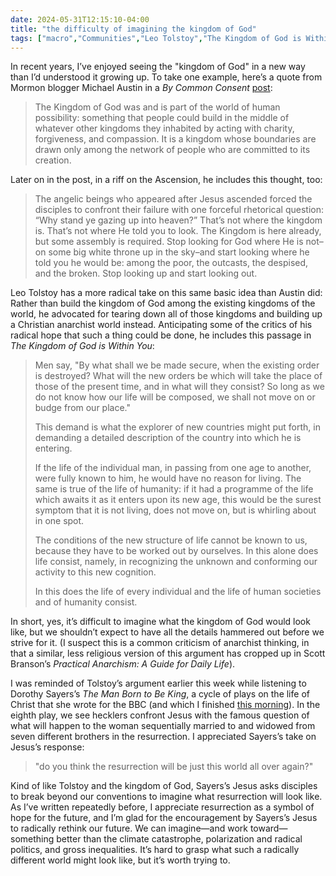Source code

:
 ```yaml
---
date: 2024-05-31T12:15:10-04:00
title: "the difficulty of imagining the kingdom of God"
tags: ["macro","Communities","Leo Tolstoy","The Kingdom of God is Within You","kingdom of God","The Man Born to Be King","Dorothy Sayers","Michael Austin","By Common Consent","anarchism","Christian anarchism","Scott Branson","Practical Anarchism","resurrection"]
---
```

In recent years, I’ve enjoyed seeing the "kingdom of God" in a new way than I’d understood it growing up. To take one example, here’s a quote from Mormon blogger Michael Austin in a *By Common Consent* [post](https://bycommonconsent.com/2019/07/02/why-stand-ye-gazing-up-into-heaven/):

> The Kingdom of God was and is part of the world of human possibility: something that people could build in the middle of whatever other kingdoms they inhabited by acting with charity, forgiveness, and compassion. It is a kingdom whose boundaries are drawn only among the network of people who are committed to its creation.

Later on in the post, in a riff on the Ascension, he includes this thought, too: 

> The angelic beings who appeared after Jesus ascended forced the disciples to confront their failure with one forceful rhetorical question: “Why stand ye gazing up into heaven?” That’s not where the kingdom is. That’s not where He told you to look. The Kingdom is here already, but some assembly is required. Stop looking for God where He is not–on some big white throne up in the sky–and start looking where he told you he would be: among the poor, the outcasts, the despised, and the broken. Stop looking up and start looking out. 

Leo Tolstoy has a more radical take on this same basic idea than Austin did: Rather than build the kingdom of God among the existing kingdoms of the world, he advocated for tearing down all of those kingdoms and building up a Christian anarchist world instead. Anticipating some of the critics of his radical hope that such a thing could be done, he includes this passage in *The Kingdom of God is Within You*:

> Men say, "By what shall we be made secure, when the existing order is destroyed? What will the new orders be which will take the place of those of the present time, and in what will they consist? So long as we do not know how our life will be composed, we shall not move on or budge from our place."
> 
> This demand is what the explorer of new countries might put forth, in demanding a detailed description of the country into which he is entering.
> 
> If the life of the individual man, in passing from one age to another, were fully known to him, he would have no reason for living. The same is true of the life of humanity: if it had a programme of the life which awaits it as it enters upon its new age, this would be the surest symptom that it is not living, does not move on, but is whirling about in one spot.
> 
> The conditions of the new structure of life cannot be known to us, because they have to be worked out by ourselves. In this alone does life consist, namely, in recognizing the unknown and conforming our activity to this new cognition.
>
> In this does the life of every individual and the life of human societies and of humanity consist.

In short, yes, it’s difficult to imagine what the kingdom of God would look like, but we shouldn’t expect to have all the details hammered out before we strive for it. (I suspect this is a common criticism of anarchist thinking, in that a similar, less religious version of this argument has cropped up in Scott Branson’s *Practical Anarchism: A Guide for Daily Life*). 

I was reminded of Tolstoy’s argument earlier this week while listening to Dorothy Sayers’s *The Man Born to Be King*, a cycle of plays on the life of Christ that she wrote for the BBC (and which I finished [this morning](https://spencergreenhalgh.com/communities/2024-05-31-i-discovered/)). In the eighth play, we see hecklers confront Jesus with the famous question of what will happen to the woman sequentially married to and widowed from seven different brothers in the resurrection. I appreciated Sayers’s take on Jesus’s response:

> "do you think the resurrection will be just this world all over again?"

Kind of like Tolstoy and the kingdom of God, Sayers’s Jesus asks disciples to break beyond our conventions to imagine what resurrection will look like. As I’ve written repeatedly before, I appreciate resurrection as a symbol of hope for the future, and I’m glad for the encouragement by Sayers’s Jesus to radically rethink our future. We can imagine—and work toward—something better than the climate catastrophe, polarization and radical politics, and gross inequalities. It’s hard to grasp what such a radically different world might look like, but it’s worth trying to.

→ REQUIRED ACTION
Identify the lines above that contain the word "Scott", then copy them.

→ SOLUTION
tags: ["macro","Communities","Leo Tolstoy","The Kingdom of God is Within You","kingdom of God","The Man Born to Be King","Dorothy Sayers","Michael Austin","By Common Consent","anarchism","Christian anarchism","Scott Branson","Practical Anarchism","resurrection"]
In short, yes, it’s difficult to imagine what the kingdom of God would look like, but we shouldn’t expect to have all the details hammered out before we strive for it. (I suspect this is a common criticism of anarchist thinking, in that a similar, less religious version of this argument has cropped up in Scott Branson’s *Practical Anarchism: A Guide for Daily Life*). 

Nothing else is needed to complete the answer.